Berawal dari modus seperti itulah tindak pencabulan dan kekerasan seksual yang disangkakan kepada Mas Bechi bermula. Bermula dari ajaran-ajaran yang tak rasional, tak logis, tak dapat dinalar, tak dapat dicerna akal sehat, dan di luar common sense. Di sini Mas Bechi tak sendiri. Banyak “Mas Bechi-Mas Bechi” lain sebelum ini —dan mungkin juga nanti— menggunakan modus yang mirip-mirip seperti ini; baik apa yang disebut ilmunya maupun cara pengajarannya jauh dari kaidah-kaidah logika.

Fenomena Mas Bechi dan lain-lainnya ini menggambarkan betapa sebagian masyarakat kita masih suka terpukau dengan hal ihwal tak rasional, tak logis, tak dapat dinalar, tak dapat dicerna akal sehat, dan di luar common sense itu —katakanlah hal keajaiban atau kesaktian. Sampai-sampai ada yang percaya bahwa ada ilmu yang hanya bisa dipelajari jika kita telah membuang akal kita. Sampai-sampai ada yang menurut saja dengan model pengajaran yang di luar common sense.

Kenapa fenomena seperti ini masih saja terjadi, bahkan di era serba digital seperti ini? Mungkin sebagian kita telah lupa bahwa, yang membedakan manusia dengan makhluk lain, yang membuat manusia lebih unggul dan lebih istimewa dibandingkan dengan makhluk lain, adalah karunia Tuhan berupa peranti akal ini —yang dengannya kita bisa berpikir. Berkali-kali Al-Quran menyeru agar manusia menggunakan akalnya, untuk berpikir, yang dengannya manusia bisa membedakan mana yang batil dan mana yang haq, yang dengannya manusia bisa menemukan kebenaran, yang dengannya manusia bisa membuktikan akan tanda-tanda kebesaran Tuhan sehingga lahirlah berbagai disipilin ilmu pengetahuan. Karena itulah tak ada ilmu yang tak rasional, yang tak masuk akal. Jika ada yang mengatakan sebaliknya, maka patut dipertanyakan kesahihannya sebagai ilmu— datang dari Tuhan atau setan?

Dengan penggambaran seperti itu, jika kita merendahkan akal kita sendiri, berarti kita telah mengabaikan seruan Al-Quran tentang penggunaan akal sebagai peranti berpikir. Setidaknya kita akan tergolong sebagai orang yang malas berpikir radiks, sesuatu yang sebenarnya juga dibenci oleh kitab suci.
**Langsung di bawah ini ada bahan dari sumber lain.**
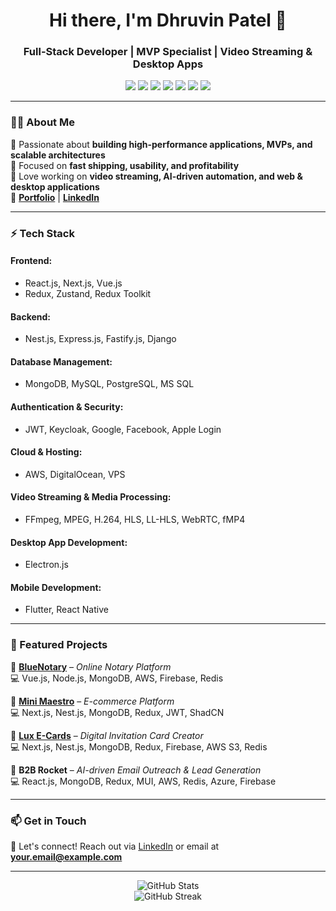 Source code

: <h1 align="center">Hi there, I'm Dhruvin Patel 👋</h1>
<h3 align="center">Full-Stack Developer | MVP Specialist | Video Streaming & Desktop Apps</h3>

<p align="center">
  <img src="https://img.shields.io/badge/TypeScript-3178C6?style=for-the-badge&logo=typescript&logoColor=white" />
  <img src="https://img.shields.io/badge/JavaScript-F7DF1E?style=for-the-badge&logo=javascript&logoColor=black" />
  <img src="https://img.shields.io/badge/React-61DAFB?style=for-the-badge&logo=react&logoColor=black" />
  <img src="https://img.shields.io/badge/Nest.js-E0234E?style=for-the-badge&logo=nestjs&logoColor=white" />
  <img src="https://img.shields.io/badge/Next.js-000000?style=for-the-badge&logo=nextdotjs&logoColor=white" />
  <img src="https://img.shields.io/badge/Node.js-339933?style=for-the-badge&logo=nodedotjs&logoColor=white" />
  <img src="https://img.shields.io/badge/Electron-47848F?style=for-the-badge&logo=electron&logoColor=white" />
</p>

---

### 👨‍💻 About Me  
🚀 Passionate about **building high-performance applications, MVPs, and scalable architectures**  
📌 Focused on **fast shipping, usability, and profitability**  
🎯 Love working on **video streaming, AI-driven automation, and web & desktop applications**  
🔗 **[Portfolio](#)** | **[LinkedIn](https://linkedin.com/in/yourprofile)**  

---

### ⚡ Tech Stack  

#### **Frontend:**  
- React.js, Next.js, Vue.js  
- Redux, Zustand, Redux Toolkit  

#### **Backend:**  
- Nest.js, Express.js, Fastify.js, Django  

#### **Database Management:**  
- MongoDB, MySQL, PostgreSQL, MS SQL  

#### **Authentication & Security:**  
- JWT, Keycloak, Google, Facebook, Apple Login  

#### **Cloud & Hosting:**  
- AWS, DigitalOcean, VPS  

#### **Video Streaming & Media Processing:**  
- FFmpeg, MPEG, H.264, HLS, LL-HLS, WebRTC, fMP4  

#### **Desktop App Development:**  
- Electron.js  

#### **Mobile Development:**  
- Flutter, React Native  

---

### 📌 Featured Projects  

🔹 **[BlueNotary](https://bluenotary.us/)** – *Online Notary Platform*  
💻 Vue.js, Node.js, MongoDB, AWS, Firebase, Redis  

🔹 **[Mini Maestro](https://mini-maestro.com/en)** – *E-commerce Platform*  
💻 Next.js, Nest.js, MongoDB, Redux, JWT, ShadCN  

🔹 **[Lux E-Cards](https://lux-ecards.com/en)** – *Digital Invitation Card Creator*  
💻 Next.js, Nest.js, MongoDB, Redux, Firebase, AWS S3, Redis  

🔹 **B2B Rocket** – *AI-driven Email Outreach & Lead Generation*  
💻 React.js, MongoDB, Redux, MUI, AWS, Redis, Azure, Firebase  

---

### 📫 Get in Touch  
💬 Let's connect! Reach out via [LinkedIn](https://linkedin.com/in/yourprofile) or email at **your.email@example.com**  

---

<p align="center">
  <img src="https://github-readme-stats.vercel.app/api?username=yourgithubusername&show_icons=true&theme=radical" alt="GitHub Stats" />
  <br />
  <img src="https://github-readme-streak-stats.herokuapp.com/?user=yourgithubusername&theme=radical" alt="GitHub Streak" />
</p>
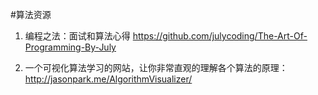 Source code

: #算法资源

1. 编程之法：面试和算法心得
https://github.com/julycoding/The-Art-Of-Programming-By-July

2. 一个可视化算法学习的网站，让你非常直观的理解各个算法的原理：
http://jasonpark.me/AlgorithmVisualizer/
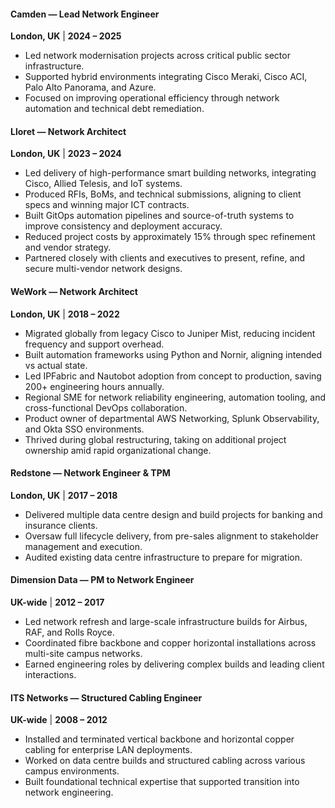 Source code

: #### Camden — Lead Network Engineer  
**London, UK** | **2024 – 2025**

- Led network modernisation projects across critical public sector infrastructure.
- Supported hybrid environments integrating Cisco Meraki, Cisco ACI, Palo Alto Panorama, and Azure.
- Focused on improving operational efficiency through network automation and technical debt remediation.

#### Lloret — Network Architect  
**London, UK** | **2023 – 2024**

- Led delivery of high-performance smart building networks, integrating Cisco, Allied Telesis, and IoT systems.
- Produced RFIs, BoMs, and technical submissions, aligning to client specs and winning major ICT contracts.
- Built GitOps automation pipelines and source-of-truth systems to improve consistency and deployment accuracy.
- Reduced project costs by approximately 15% through spec refinement and vendor strategy.
- Partnered closely with clients and executives to present, refine, and secure multi-vendor network designs.

#### WeWork — Network Architect  
**London, UK** | **2018 – 2022**

- Migrated globally from legacy Cisco to Juniper Mist, reducing incident frequency and support overhead.
- Built automation frameworks using Python and Nornir, aligning intended vs actual state.
- Led IPFabric and Nautobot adoption from concept to production, saving 200+ engineering hours annually.
- Regional SME for network reliability engineering, automation tooling, and cross-functional DevOps collaboration.
- Product owner of departmental AWS Networking, Splunk Observability, and Okta SSO environments.
- Thrived during global restructuring, taking on additional project ownership amid rapid organizational change.

#### Redstone — Network Engineer & TPM  
**London, UK** | **2017 – 2018**

- Delivered multiple data centre design and build projects for banking and insurance clients.
- Oversaw full lifecycle delivery, from pre-sales alignment to stakeholder management and execution.
- Audited existing data centre infrastructure to prepare for migration.

#### Dimension Data — PM to Network Engineer  
**UK-wide** | **2012 – 2017**

- Led network refresh and large-scale infrastructure builds for Airbus, RAF, and Rolls Royce.
- Coordinated fibre backbone and copper horizontal installations across multi-site campus networks.
- Earned engineering roles by delivering complex builds and leading client interactions.

#### ITS Networks — Structured Cabling Engineer  
**UK-wide** | **2008 – 2012**

- Installed and terminated vertical backbone and horizontal copper cabling for enterprise LAN deployments.
- Worked on data centre builds and structured cabling across various campus environments.
- Built foundational technical expertise that supported transition into network engineering. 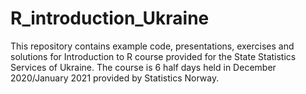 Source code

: # R_introduction_Ukraine

This repository contains example code, presentations, exercises and solutions for Introduction to R course provided for the State Statistics Services of Ukraine. The course is 6 half days held in December 2020/January 2021 provided by Statistics Norway.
Dari sini, seharusnya kita sudah memiliki standar dan prosedur, bahwa ilmu yang diajarkan di lembaga-lembaga pendidikan, termasuk lembaga pendidikan berbasis keagamaan, katakanlah seperti madrasah atau pesantren, haruslah rasional, logis, dapat dinalar, dapat dicerna akal sehat. Di luar itu bisa dipastikan “ilmu jadi-jadian”. Pun, cara penyampaian atau pengajarannya juga harus dalam koridor common sense. Di luar itu, pasti “ada apa-apanya”.

Dengan begitu, secara dini kita akan bisa mendeteksi gejala munculnya kasus Mas Bechi dan lain-lainnya di kemudian hari.